We aimed to determine the effect of 'Xiaozeng No. 1' (XZ-1) on cellular apoptosis changes of gastric epithelial dysplasia (GED) and to explore the underlying mechanism. Specimens taken from the pyloric area of the stomachs from rats in each group were subjected to Hematoxylin and Eosin (H&E) staining for pathological examination, TUNEL staining for apoptosis detection, and Western blot analysis for apoptosis-related proteins. The results showed that XZ-1 decreased GED incidence and enhanced gastric epithelial apoptosis. Furthermore, XZ-1 up-regulated the proapoptotic proteins including cleaved caspases (cysteine-dependent aspartate-specific protease) (-3, -8, and -9), Fas, Bax, and Bid, and facilitated the release of cytochrome from mitochondria to the cytoplasm.

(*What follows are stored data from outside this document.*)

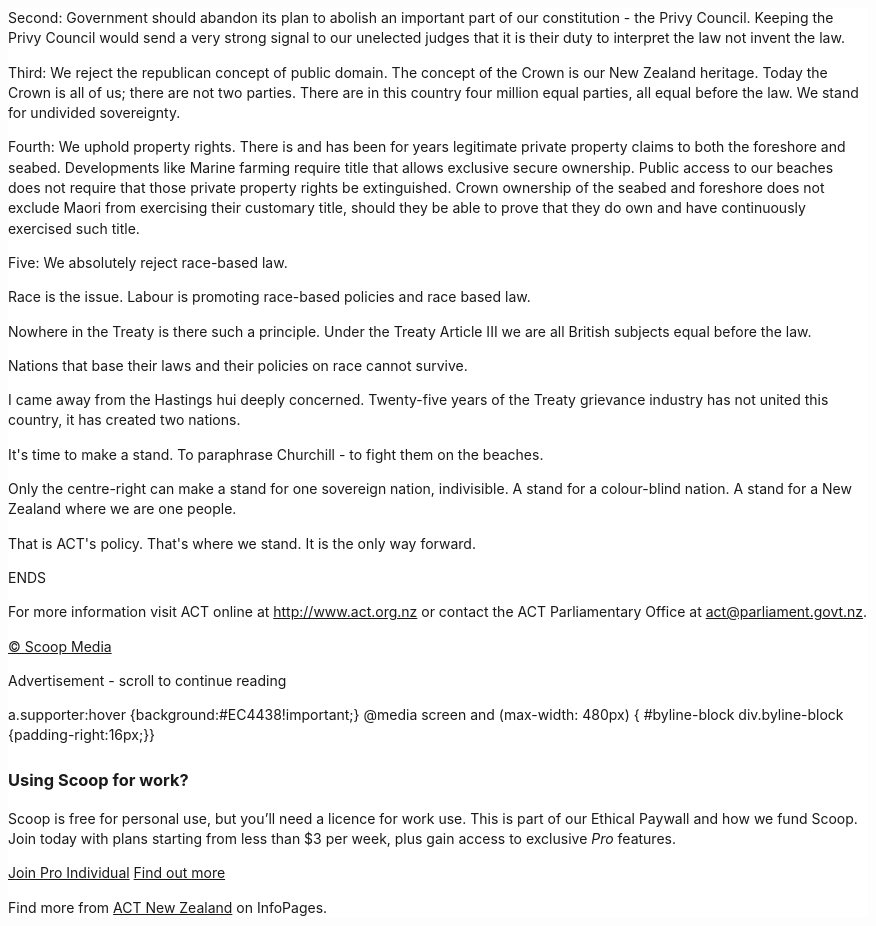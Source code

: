 Second: Government should abandon its plan to abolish an important part of our constitution - the Privy Council. Keeping the Privy Council would send a very strong signal to our unelected judges that it is their duty to interpret the law not invent the law.

Third: We reject the republican concept of public domain. The concept of the Crown is our New Zealand heritage. Today the Crown is all of us; there are not two parties. There are in this country four million equal parties, all equal before the law. We stand for undivided sovereignty.

Fourth: We uphold property rights. There is and has been for years legitimate private property claims to both the foreshore and seabed. Developments like Marine farming require title that allows exclusive secure ownership. Public access to our beaches does not require that those private property rights be extinguished. Crown ownership of the seabed and foreshore does not exclude Maori from exercising their customary title, should they be able to prove that they do own and have continuously exercised such title.

Five: We absolutely reject race-based law.

Race is the issue. Labour is promoting race-based policies and race based law.

Nowhere in the Treaty is there such a principle. Under the Treaty Article III we are all British subjects equal before the law.

Nations that base their laws and their policies on race cannot survive.

I came away from the Hastings hui deeply concerned. Twenty-five years of the Treaty grievance industry has not united this country, it has created two nations.

It's time to make a stand. To paraphrase Churchill - to fight them on the beaches.

Only the centre-right can make a stand for one sovereign nation, indivisible. A stand for a colour-blind nation. A stand for a New Zealand where we are one people.

That is ACT's policy. That's where we stand. It is the only way forward.

ENDS

For more information visit ACT online at http://www.act.org.nz or contact the ACT Parliamentary Office at act@parliament.govt.nz.

[© Scoop Media](http://www.scoop.co.nz/about/terms.html)  

Advertisement - scroll to continue reading



a.supporter:hover {background:#EC4438!important;} @media screen and (max-width: 480px) { #byline-block div.byline-block {padding-right:16px;}}

### Using Scoop for work?

Scoop is free for personal use, but you’ll need a licence for work use. This is part of our Ethical Paywall and how we fund Scoop. Join today with plans starting from less than $3 per week, plus gain access to exclusive _Pro_ features.  
  
[Join Pro Individual](https://pro.scoop.co.nz/Individual/?from=ProIn24) [Find out more](https://pro.scoop.co.nz/using-scoop-for-work/?from=ProIn24)

Find more from [ACT New Zealand](https://info.scoop.co.nz/ACT_New_Zealand) on InfoPages.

Interestingly, XZ-1 enhanced protein expression of NF-κB p65, Ki67, and p53. Moreover, inhibition of NF-κB pathway suppressed the XZ-induced p53 expression, whereas inhibition of NF-κB or p53 pathway suppressed the XZ-induced Ki67. More importantly, inhibition of NF-κB or p53 pathway attenuated the XZ-1-mediated induction of gastric epithelial apoptosis and decline of GED incidence. Collectively, our results demonstrated that XZ-1, almost equivalent effect exerted by the positive control Retin-A, dramatically decreased GED incidence and enhanced gastric epithelial apoptosis. Meanwhile, XZ-1 activated the NF-κB/p53/Ki67-apoptosis signaling pathway, which might be one of the mechanisms whereby XZ-1 reversed GED.